Date: 15 December 2010

Eastern England, the Midlands, Greater Manchester, Northern Ireland and Scotland have been confirmed as the five regions to benefit from a combined grant of more than £11.5m to develop 4597 new charging points for electric vehicles.

The largest individual grant goes to Greater Manchester, where £3.6m will be given towards the £9m cost of 305 charging points for workplace and public refuelling of electric vehicles, while £2.9m will go to the Midlands, where Birmingham, Coventry, Nottingham and Worcester will benefit from a total of 1713 charging points.

Eastern England will get £2.9m towards 1358 points across a broad stretch of the country stretching from Luton across to Norfolk and also including Stansted airport, Ipswich, Watford and parts of Essex, while a grant of £849,350 will go towards the planned 846 charging points across Northern Ireland, and Scotland's £1.5m grant will help pay for the 375 stations set to appear across what the Department for Transport describes as the "Edinburgh-Glasgow central belt.

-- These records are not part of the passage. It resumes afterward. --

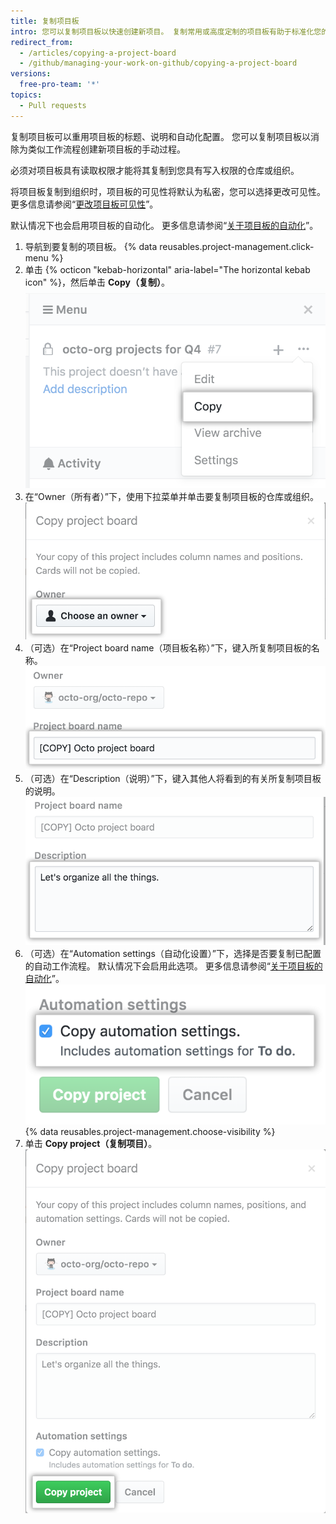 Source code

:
 ```yaml
---
title: 复制项目板
intro: 您可以复制项目板以快速创建新项目。 复制常用或高度定制的项目板有助于标准化您的工作流程。
redirect_from:
  - /articles/copying-a-project-board
  - /github/managing-your-work-on-github/copying-a-project-board
versions:
  free-pro-team: '*'
topics:
  - Pull requests
---
```

复制项目板可以重用项目板的标题、说明和自动化配置。 您可以复制项目板以消除为类似工作流程创建新项目板的手动过程。

必须对项目板具有读取权限才能将其复制到您具有写入权限的仓库或组织。

将项目板复制到组织时，项目板的可见性将默认为私密，您可以选择更改可见性。 更多信息请参阅“[更改项目板可见性](/articles/changing-project-board-visibility/)”。

默认情况下也会启用项目板的自动化。 更多信息请参阅“[关于项目板的自动化](/articles/about-automation-for-project-boards/)”。

1. 导航到要复制的项目板。
{% data reusables.project-management.click-menu %}
3. 单击 {% octicon "kebab-horizontal" aria-label="The horizontal kebab icon" %}，然后单击 **Copy（复制）**。 ![项目板侧边栏的下拉菜单中的复制选项](/assets/images/help/projects/project-board-copy-setting.png)
4. 在“Owner（所有者）”下，使用下拉菜单并单击要复制项目板的仓库或组织。 ![从下拉菜单中选择所复制项目板的所有者](/assets/images/help/projects/copied-project-board-owner.png)
5. （可选）在“Project board name（项目板名称）”下，键入所复制项目板的名称。 ![用于键入所复制项目板名称的字段](/assets/images/help/projects/copied-project-board-name.png)
6. （可选）在“Description（说明）”下，键入其他人将看到的有关所复制项目板的说明。 ![用于键入所复制项目板说明的字段](/assets/images/help/projects/copied-project-board-description.png)
7. （可选）在“Automation settings（自动化设置）”下，选择是否要复制已配置的自动工作流程。 默认情况下会启用此选项。 更多信息请参阅“[关于项目板的自动化](/articles/about-automation-for-project-boards/)”。 ![为所复制的项目板选择自动化设置](/assets/images/help/projects/copied-project-board-automation-settings.png)
{% data reusables.project-management.choose-visibility %}
9. 单击 **Copy project（复制项目）**。 ![确认复制按钮](/assets/images/help/projects/confirm-copy-project-board.png)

The new announcement follows the first phase of grants that covered London, Milton Keynes and north-east England.

"Government action to support affordable vehicles and more local charging points means we are on the threshold of an exciting green revolution," said transport secretary Philip Hammond. "2011 could be remembered as the year the electric car took off."

The Government has also confirmed the first nine cars that will be eligible for its grant of up to £5000 towards low-CO2 car grants. Only three of the cars will actually be on sale when the grant is introduced on 1 January 2011, before being reviewed around 12 months later. The Mitsubishi i-MIEV, Smart Fortwo EV and Peugeot Ion are all scheduled to go on sale in January, three months ahead of the Nissan Leaf and Tata Vista, while the Citroen C-Zero is due in early 2011. The other three vehicles that have been confirmed as eligible for the subsidy are all range-extender hybrids that have a petrol engine to back-up the plug-in electric motor. The Chevrolet Volt, Toyota Prius Plug-in Hybrid and Vauxhall Ampera are all due in the first quarter of 2012, though there is a chance that the grant will have been removed by then.